The bit of magic that makes this possible and so trivial is the following:
= expr note =~ / *shared */
$account -0.5
Assets:Reimbursements:John 0.5
This leverages ledger's automated
transactions. What this means is, for any account in a transaction that is
marked "shared" (possibly with leading/trailing white space), add a new
transaction that cancels half of it and yet another one that forwards half of it
to John. Let's spell it out with our earlier example:
2021-12-01 Carouf
Expenses:Food:Groceries 12.00 EUR
Expenses:Food:Groceries -6.00 EUR
Assets:Reimbursements:John 6.00 EUR
Assets:Bank:Checking -12.00 EUR
2021-12-02 Le clerc
Expenses:Food:Groceries 22.00 EUR
Expenses:Food:Groceries -11.00 EUR
Assets:Reimbursements:John 11.00 EUR
Assets:Reimbursements:John -22.00 EUR
After factoring out the cancellations:
2021-12-01 Carouf
Expenses:Food:Groceries 6.00 EUR
Assets:Reimbursements:John 6.00 EUR
Assets:Bank:Checking -12.00 EUR
2021-12-02 Le clerc
Expenses:Food:Groceries 11.00 EUR
Assets:Reimbursements:John -11.00 EUR
As you can see once you wrap your head around it, this automated transaction
elegantly does what you want by cancelling out unwanted parts of transactions
and forwarding the right kind of debt (either positive or negative) to John's
account.
What this lets me do is stop worrying about splitting every single bill. Any of
John and I can pay any shared bill and ledger will keep track of who is
ahead/behind. If I ledger balance John, I'll see how much John
owe's me, or how much I owe him if the result is negative. We can then let the
one behind pay the next few bills to balance it out naturally or make a bank
transfer if the gap gets too wide.
The biggest challenge is making sure to get the right summary of the bills that John paid, since he isn't an accounting nut and sometimes forgets to get bills for the things he pays for (or just to give them to me).

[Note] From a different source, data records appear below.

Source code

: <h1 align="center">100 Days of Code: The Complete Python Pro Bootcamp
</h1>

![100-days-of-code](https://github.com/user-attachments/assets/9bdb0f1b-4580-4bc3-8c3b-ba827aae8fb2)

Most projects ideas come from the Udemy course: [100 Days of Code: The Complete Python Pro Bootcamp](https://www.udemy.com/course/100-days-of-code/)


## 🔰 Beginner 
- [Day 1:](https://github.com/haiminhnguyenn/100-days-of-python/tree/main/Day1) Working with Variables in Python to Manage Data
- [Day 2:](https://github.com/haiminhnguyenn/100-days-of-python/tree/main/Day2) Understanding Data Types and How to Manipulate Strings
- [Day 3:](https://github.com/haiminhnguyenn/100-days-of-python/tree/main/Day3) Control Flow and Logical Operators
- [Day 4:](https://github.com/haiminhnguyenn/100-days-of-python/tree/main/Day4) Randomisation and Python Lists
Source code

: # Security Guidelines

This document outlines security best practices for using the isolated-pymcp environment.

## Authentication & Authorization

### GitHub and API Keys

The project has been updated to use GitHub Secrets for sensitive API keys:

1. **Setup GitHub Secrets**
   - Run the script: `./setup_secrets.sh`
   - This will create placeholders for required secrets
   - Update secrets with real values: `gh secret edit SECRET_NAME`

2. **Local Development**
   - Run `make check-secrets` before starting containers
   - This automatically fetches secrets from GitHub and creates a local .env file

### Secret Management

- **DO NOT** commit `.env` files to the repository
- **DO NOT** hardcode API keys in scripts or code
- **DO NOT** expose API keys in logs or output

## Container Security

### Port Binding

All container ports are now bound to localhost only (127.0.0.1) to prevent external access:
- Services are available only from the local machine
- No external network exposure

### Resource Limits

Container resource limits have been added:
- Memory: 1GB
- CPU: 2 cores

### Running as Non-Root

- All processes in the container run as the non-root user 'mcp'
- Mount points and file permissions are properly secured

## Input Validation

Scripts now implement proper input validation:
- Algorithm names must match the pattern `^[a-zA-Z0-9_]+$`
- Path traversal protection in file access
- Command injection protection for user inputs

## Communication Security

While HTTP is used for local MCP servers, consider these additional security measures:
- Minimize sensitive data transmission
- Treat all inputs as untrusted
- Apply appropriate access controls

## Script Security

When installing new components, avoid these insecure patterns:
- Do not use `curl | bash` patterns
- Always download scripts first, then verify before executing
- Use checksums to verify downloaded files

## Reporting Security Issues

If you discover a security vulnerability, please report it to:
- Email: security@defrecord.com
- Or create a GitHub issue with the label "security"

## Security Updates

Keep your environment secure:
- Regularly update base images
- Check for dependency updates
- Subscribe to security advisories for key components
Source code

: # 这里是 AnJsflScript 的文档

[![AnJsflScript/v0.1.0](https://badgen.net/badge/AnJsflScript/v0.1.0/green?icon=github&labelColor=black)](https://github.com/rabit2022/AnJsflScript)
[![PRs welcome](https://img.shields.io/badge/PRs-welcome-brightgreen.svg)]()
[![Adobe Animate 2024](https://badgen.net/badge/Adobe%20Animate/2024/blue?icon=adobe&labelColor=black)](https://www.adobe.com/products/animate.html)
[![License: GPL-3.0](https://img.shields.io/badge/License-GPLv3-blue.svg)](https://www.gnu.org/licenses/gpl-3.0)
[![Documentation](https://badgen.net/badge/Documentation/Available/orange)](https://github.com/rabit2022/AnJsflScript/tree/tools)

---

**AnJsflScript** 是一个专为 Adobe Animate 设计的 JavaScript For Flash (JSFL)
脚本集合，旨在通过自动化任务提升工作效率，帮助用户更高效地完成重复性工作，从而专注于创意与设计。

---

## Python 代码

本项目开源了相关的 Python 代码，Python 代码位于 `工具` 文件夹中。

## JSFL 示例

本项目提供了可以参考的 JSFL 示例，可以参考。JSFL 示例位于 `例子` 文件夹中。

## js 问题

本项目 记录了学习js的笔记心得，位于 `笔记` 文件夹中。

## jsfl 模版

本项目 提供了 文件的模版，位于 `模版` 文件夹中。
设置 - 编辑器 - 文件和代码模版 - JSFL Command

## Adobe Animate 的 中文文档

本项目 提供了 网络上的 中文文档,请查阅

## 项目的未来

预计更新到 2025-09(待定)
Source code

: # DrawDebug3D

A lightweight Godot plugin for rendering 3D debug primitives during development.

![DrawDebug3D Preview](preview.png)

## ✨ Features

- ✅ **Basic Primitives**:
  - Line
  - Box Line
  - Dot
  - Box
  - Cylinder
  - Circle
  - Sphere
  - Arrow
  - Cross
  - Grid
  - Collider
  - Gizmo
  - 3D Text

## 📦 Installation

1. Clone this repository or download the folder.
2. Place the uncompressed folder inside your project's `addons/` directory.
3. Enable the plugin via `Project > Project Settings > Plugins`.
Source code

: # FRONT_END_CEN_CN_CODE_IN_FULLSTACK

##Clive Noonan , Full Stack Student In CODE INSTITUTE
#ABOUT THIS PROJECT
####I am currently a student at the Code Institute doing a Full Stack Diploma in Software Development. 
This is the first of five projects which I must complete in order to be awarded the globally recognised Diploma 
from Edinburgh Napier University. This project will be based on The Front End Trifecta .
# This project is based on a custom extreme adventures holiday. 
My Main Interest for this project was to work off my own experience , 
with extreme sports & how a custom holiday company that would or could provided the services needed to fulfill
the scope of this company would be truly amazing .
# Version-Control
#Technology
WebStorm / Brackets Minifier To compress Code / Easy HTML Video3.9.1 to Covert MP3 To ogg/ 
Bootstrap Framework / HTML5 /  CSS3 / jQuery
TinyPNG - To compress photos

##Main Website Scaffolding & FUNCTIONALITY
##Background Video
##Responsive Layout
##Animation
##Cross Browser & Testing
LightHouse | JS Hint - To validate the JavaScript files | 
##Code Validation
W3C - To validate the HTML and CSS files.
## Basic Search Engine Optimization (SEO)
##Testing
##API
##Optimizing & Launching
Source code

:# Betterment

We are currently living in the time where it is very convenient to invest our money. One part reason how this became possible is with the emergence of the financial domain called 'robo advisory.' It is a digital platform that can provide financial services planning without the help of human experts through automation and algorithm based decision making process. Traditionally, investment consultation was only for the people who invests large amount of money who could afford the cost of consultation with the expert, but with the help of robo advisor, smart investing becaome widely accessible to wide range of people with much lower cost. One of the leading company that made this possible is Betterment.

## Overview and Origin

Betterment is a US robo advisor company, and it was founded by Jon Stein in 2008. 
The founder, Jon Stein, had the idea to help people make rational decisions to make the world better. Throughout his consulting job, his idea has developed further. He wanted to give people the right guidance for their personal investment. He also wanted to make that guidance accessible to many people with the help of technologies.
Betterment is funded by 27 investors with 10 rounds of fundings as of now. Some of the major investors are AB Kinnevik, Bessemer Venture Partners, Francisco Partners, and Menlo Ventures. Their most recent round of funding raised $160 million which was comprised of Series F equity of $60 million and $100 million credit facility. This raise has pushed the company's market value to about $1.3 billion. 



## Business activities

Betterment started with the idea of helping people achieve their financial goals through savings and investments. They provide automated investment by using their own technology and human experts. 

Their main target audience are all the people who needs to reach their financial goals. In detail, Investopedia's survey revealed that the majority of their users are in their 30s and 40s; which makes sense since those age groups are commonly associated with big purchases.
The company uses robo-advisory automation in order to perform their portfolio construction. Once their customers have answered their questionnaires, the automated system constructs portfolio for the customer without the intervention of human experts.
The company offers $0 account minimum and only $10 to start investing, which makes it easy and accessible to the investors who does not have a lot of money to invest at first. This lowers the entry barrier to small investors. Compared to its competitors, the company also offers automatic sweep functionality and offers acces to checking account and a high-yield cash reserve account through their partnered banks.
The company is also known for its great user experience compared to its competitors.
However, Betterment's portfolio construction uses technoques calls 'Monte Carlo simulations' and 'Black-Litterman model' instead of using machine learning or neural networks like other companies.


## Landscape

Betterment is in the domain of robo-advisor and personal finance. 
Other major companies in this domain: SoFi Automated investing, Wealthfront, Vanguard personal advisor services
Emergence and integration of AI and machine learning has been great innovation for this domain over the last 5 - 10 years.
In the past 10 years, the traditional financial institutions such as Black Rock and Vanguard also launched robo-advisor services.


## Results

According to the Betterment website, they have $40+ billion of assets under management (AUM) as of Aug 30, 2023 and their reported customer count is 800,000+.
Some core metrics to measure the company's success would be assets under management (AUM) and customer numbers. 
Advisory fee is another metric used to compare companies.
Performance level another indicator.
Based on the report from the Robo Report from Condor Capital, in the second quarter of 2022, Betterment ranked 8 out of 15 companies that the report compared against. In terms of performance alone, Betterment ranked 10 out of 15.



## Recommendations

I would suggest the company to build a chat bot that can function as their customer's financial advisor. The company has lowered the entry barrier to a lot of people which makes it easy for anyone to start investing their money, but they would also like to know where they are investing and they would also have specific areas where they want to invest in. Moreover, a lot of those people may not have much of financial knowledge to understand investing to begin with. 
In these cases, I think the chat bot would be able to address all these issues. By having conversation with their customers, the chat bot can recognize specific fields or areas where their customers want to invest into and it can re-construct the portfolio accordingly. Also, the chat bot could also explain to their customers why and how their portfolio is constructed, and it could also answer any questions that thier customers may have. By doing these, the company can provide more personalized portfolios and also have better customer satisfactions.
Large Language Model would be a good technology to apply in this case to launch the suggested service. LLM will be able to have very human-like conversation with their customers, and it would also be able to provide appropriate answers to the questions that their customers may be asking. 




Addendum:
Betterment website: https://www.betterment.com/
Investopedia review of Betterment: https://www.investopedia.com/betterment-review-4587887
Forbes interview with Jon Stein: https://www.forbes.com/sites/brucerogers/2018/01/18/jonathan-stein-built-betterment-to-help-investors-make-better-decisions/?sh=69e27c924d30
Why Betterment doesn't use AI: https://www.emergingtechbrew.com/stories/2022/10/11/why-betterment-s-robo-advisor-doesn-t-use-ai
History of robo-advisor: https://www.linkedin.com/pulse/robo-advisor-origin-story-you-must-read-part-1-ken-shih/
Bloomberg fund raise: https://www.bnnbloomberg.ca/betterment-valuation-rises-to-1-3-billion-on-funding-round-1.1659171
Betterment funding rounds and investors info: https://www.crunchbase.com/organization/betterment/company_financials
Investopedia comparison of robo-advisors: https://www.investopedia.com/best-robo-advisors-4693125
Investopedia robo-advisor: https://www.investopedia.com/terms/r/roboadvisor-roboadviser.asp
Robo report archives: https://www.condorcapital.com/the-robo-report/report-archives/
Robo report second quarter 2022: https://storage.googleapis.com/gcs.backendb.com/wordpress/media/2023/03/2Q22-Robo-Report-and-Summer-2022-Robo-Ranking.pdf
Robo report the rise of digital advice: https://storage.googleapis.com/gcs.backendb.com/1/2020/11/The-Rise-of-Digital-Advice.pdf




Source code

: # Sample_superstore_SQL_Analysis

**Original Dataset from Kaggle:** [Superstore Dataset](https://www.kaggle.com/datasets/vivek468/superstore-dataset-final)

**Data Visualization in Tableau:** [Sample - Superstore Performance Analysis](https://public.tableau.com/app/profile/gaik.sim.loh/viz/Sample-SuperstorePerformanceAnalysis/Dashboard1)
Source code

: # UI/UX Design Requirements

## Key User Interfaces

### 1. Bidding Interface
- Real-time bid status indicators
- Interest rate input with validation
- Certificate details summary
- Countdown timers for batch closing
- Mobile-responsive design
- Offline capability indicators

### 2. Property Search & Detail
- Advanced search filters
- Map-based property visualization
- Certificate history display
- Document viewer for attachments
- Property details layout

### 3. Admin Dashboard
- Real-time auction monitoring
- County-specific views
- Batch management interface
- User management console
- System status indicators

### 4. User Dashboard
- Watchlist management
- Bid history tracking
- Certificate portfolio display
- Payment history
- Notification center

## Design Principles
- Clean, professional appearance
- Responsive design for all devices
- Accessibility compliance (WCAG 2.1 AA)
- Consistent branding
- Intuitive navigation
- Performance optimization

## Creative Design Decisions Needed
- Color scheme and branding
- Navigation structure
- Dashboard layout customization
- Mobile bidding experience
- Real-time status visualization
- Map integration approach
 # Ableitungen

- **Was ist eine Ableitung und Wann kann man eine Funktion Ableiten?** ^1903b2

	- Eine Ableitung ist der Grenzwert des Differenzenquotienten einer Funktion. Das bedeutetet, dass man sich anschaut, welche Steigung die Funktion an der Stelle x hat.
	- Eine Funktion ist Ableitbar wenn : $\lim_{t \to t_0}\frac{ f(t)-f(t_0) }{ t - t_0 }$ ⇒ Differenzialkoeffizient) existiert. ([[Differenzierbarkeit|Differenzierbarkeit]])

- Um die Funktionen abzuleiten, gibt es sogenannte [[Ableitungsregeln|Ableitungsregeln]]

One strategy that can work is to sit down together monthly to reconcile his bank statement with my ledger, but this is quite annoying and he'd rather avoid that or might downright refuse it.
What I've done instead is write a small ad-hoc Matrix bot that outputs ledger transactions. This way, he can simply send "12 groceries" to the bot and I get a properly formatted transaction to put in my ledger on the other end. This is easy enough for John not to complain about it, I get a detailed record of my accounting without a black hole in the middle where the shared stuff is and we never have to worry about shared expenses anymore.